The Court issued the following final directions:

  1. The Appellants (Subsequent Purchasers) are directed to execute the sale deed and hand over vacant possession of the subject land to the Original Vendees within six months.

  2. The Original Vendees are directed to pay the following to the Appellants within six months:
    The balance sale consideration of Rs. 18,83,001/- with interest at 16% per annum from the date of the ATS (28.04.2000).
    An additional amount of Rs. 5,00,00,000/- (Five Crore Rupees) to do "substantial justice," acknowledging that the subsequent purchasers have held the property for about 18 years.

  3. The execution of the sale deed and transfer of possession are conditional upon the receipt of the above payments by the subsequent purchasers.


6. MCQs Based on the Judgment


Question 1 According to the Supreme Court's judgment in K.S. Manjunath vs. Moorasavirappa, when is a suit for specific performance of a contract maintainable even if the plaintiff has not sought a declaratory relief challenging its termination?
a) Only if the contract is registered.
b) When the termination was unilateral and the contract is non-determinable in nature.
c) Only if the plaintiff is a minor.
d) When the defendant has already sold the property to a third party.

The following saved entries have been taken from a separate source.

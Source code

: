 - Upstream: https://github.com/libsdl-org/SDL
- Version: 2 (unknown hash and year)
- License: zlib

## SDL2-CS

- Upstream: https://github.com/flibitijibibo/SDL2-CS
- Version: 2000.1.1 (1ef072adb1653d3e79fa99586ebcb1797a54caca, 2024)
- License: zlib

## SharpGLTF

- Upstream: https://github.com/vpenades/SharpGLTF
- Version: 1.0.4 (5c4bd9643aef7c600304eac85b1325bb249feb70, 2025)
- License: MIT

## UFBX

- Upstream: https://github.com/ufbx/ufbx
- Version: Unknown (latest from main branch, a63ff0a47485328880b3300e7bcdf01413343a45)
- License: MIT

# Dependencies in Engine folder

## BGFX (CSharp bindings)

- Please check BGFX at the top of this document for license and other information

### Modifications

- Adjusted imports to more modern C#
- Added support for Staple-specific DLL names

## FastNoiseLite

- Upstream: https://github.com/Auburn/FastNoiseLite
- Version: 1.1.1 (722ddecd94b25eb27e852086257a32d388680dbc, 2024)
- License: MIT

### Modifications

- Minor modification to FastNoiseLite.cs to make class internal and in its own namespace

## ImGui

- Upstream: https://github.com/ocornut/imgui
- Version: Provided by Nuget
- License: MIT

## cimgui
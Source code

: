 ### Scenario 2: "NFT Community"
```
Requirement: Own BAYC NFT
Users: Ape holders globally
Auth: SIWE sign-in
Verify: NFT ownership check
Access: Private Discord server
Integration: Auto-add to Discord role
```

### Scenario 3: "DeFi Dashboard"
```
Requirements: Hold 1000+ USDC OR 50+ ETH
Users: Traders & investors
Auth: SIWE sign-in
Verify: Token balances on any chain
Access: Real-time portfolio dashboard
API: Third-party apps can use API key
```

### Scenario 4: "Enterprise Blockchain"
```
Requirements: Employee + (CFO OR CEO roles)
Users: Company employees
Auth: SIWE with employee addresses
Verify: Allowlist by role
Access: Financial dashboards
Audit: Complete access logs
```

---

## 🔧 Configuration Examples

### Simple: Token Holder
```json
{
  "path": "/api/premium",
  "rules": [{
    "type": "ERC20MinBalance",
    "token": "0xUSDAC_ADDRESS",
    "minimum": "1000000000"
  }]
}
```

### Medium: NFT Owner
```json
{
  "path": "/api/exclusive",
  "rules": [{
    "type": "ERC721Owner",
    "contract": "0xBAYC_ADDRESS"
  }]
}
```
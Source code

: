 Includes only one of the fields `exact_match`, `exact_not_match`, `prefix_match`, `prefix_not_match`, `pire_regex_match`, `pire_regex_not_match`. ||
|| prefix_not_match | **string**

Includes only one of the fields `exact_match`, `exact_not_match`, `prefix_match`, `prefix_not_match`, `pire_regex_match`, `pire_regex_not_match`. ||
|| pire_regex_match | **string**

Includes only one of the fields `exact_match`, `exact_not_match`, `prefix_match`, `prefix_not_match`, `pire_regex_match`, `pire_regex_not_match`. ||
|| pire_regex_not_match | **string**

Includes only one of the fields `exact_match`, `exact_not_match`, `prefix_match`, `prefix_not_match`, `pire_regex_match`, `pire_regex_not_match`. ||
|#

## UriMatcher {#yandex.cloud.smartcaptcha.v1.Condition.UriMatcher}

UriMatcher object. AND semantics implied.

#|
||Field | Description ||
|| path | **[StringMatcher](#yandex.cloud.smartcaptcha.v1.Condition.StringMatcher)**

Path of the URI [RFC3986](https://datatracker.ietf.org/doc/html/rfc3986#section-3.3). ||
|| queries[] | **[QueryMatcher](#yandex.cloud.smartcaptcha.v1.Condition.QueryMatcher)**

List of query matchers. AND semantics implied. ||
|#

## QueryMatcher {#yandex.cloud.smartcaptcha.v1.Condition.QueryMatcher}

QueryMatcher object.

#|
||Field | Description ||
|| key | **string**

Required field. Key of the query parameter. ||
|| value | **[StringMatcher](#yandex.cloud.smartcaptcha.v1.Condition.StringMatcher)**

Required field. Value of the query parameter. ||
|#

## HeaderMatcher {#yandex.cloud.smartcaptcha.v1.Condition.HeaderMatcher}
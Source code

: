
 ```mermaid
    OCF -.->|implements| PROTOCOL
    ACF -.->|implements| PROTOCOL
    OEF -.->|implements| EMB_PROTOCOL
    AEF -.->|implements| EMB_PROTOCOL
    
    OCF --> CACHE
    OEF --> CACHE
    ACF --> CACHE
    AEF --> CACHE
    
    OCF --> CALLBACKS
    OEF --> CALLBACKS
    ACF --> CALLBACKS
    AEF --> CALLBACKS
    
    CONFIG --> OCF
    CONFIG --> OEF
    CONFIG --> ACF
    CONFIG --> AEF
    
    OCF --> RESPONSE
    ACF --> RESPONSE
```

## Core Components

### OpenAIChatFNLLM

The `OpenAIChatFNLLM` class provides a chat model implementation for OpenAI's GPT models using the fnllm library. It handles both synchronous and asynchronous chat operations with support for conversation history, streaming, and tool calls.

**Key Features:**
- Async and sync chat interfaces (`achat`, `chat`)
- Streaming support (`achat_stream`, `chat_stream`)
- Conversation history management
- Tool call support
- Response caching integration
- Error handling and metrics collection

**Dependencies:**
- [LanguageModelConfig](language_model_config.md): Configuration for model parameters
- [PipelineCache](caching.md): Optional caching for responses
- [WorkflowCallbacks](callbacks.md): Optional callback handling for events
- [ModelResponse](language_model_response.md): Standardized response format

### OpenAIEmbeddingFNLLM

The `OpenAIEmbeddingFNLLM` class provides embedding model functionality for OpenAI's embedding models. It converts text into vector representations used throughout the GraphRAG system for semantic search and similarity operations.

Question 2 For a subsequent purchaser to claim protection as a "bona fide purchaser" under Section 19(b) of the Specific Relief Act, 1963, which of the following conditions must be satisfied?
a) The purchaser must be a relative of the original seller.
b) The purchaser must have paid a price higher than the market value.
c) The purchaser must have paid the money in good faith and without notice of the original contract.
d) The purchaser must have been in possession of the property for over 12 years.